A Hardware-Native Realisation of Semi-Empirical Electronic Structure Theory on Field-Programmable Gate Arrays

TL;DR

This paper demonstrates the first hardware-native implementation of semi-empirical electronic structure methods on FPGA, achieving significant speedup and energy efficiency for quantum-chemical calculations.

Contribution

It introduces a novel FPGA-based design for semi-empirical electronic structure calculations, enabling deterministic, high-throughput computation without host intervention.

Findings

DFTB0 Hamiltonian generator over four times faster than CPU

Deterministic execution on FPGA with streaming dataflow

Potential for further improvements in eigensolvers and capabilities

Abstract

High-throughput quantum-chemical calculations underpin modern molecular modelling, materials discovery, and machine-learning workflows, yet even semi-empirical methods become restrictive when many molecules must be evaluated.

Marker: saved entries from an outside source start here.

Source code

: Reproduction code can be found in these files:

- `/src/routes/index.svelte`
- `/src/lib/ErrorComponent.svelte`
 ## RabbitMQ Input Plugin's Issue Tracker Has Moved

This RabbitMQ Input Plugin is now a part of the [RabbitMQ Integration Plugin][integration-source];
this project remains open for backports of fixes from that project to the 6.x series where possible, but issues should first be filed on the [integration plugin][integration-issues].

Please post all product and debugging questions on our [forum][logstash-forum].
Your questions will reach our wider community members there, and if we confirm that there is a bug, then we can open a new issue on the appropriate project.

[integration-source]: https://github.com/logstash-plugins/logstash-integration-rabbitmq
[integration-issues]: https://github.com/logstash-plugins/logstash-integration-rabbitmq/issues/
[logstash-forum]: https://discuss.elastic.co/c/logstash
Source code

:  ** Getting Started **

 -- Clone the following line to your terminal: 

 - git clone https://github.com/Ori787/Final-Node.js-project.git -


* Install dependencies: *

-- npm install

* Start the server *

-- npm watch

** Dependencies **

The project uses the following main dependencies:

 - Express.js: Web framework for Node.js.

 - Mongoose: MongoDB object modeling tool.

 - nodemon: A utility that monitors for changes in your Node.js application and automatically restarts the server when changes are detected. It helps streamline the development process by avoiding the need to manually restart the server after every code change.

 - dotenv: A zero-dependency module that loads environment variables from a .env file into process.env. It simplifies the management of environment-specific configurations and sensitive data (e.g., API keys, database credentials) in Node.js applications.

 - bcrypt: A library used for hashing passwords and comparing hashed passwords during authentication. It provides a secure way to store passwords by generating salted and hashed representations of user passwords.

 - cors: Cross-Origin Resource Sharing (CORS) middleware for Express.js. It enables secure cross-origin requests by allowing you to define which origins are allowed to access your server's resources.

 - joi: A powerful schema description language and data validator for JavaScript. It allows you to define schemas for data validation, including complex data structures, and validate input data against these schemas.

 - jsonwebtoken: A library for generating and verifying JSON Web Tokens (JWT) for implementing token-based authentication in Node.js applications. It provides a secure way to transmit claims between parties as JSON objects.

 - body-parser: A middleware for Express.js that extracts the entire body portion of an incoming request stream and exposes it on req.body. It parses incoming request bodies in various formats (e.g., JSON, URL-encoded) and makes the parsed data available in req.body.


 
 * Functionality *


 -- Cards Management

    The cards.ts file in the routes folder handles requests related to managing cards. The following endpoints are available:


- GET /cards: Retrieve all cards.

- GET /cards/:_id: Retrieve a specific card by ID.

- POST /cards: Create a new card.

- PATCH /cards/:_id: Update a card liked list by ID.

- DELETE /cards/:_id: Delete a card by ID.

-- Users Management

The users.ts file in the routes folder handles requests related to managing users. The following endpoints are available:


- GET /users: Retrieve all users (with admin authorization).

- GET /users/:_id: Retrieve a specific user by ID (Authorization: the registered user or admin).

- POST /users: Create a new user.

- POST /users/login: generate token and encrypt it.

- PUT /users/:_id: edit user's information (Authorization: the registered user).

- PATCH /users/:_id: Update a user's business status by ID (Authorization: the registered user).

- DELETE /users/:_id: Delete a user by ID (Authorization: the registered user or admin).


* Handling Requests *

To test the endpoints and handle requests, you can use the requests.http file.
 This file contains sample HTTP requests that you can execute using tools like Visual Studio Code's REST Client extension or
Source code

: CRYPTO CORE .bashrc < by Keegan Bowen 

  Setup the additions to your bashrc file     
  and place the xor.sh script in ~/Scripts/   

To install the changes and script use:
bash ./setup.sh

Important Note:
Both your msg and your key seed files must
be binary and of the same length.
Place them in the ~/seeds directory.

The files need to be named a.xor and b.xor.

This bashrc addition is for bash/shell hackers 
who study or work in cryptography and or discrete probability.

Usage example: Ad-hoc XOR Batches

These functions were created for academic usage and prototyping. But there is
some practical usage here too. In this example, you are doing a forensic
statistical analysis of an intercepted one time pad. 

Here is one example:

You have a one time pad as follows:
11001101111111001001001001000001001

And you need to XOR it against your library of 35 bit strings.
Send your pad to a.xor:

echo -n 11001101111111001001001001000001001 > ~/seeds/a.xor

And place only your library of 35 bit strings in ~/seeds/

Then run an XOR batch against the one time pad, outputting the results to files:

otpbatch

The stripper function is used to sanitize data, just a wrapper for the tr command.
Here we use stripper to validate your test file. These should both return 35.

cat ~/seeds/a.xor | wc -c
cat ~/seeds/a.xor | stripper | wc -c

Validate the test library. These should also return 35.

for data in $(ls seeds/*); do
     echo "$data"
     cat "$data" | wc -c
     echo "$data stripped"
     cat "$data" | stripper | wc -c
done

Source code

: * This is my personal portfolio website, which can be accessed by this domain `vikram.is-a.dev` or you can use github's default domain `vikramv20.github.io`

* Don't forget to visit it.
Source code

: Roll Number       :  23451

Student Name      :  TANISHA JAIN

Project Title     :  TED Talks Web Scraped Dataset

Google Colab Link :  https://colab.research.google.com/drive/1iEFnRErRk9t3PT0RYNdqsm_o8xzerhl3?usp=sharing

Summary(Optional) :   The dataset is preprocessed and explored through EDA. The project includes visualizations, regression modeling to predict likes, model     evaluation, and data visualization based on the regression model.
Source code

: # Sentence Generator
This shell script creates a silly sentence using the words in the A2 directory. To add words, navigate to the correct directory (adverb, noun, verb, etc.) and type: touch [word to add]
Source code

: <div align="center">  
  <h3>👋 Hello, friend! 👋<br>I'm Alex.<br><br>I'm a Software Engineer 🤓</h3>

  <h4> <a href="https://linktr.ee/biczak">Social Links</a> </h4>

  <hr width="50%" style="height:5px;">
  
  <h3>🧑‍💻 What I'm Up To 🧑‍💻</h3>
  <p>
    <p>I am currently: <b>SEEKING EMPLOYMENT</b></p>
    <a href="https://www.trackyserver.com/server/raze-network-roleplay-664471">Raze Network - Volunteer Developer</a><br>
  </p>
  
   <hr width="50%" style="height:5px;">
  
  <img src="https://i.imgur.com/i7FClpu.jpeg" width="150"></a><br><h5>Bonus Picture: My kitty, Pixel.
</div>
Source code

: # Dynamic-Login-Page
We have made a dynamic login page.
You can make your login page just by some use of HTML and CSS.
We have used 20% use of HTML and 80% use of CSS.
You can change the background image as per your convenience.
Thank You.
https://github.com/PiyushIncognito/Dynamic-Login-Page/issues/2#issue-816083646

Here we report the first hardware-native realisation of semi-empirical electronic structure theory on a field-programmable gate array (FPGA), implementing as a proof of principle Extended H\"uckel Theory (EHT) and non-self-consistent Density Functional Tight Binding (DFTB0). Our design performs Hamiltonian construction and diagonalisation on the FPGA device through a streaming dataflow, enabling deterministic execution without host intervention. On a mid-range Artix-7 FPGA, the DFTB0 Hamiltonian generator delivers a throughput over fourfold higher than that of a contemporary server-class CPU. Improvements in eigensolver design, memory capacity, and extensions to nuclear gradients and excited states could further expand capability. Combined with the inherent energy efficiency of FPGA dataflow, this work opens a pathway towards sustainable, hardware-native acceleration of electronic-structure simulation and direct hardware implementations of a broad class of methods.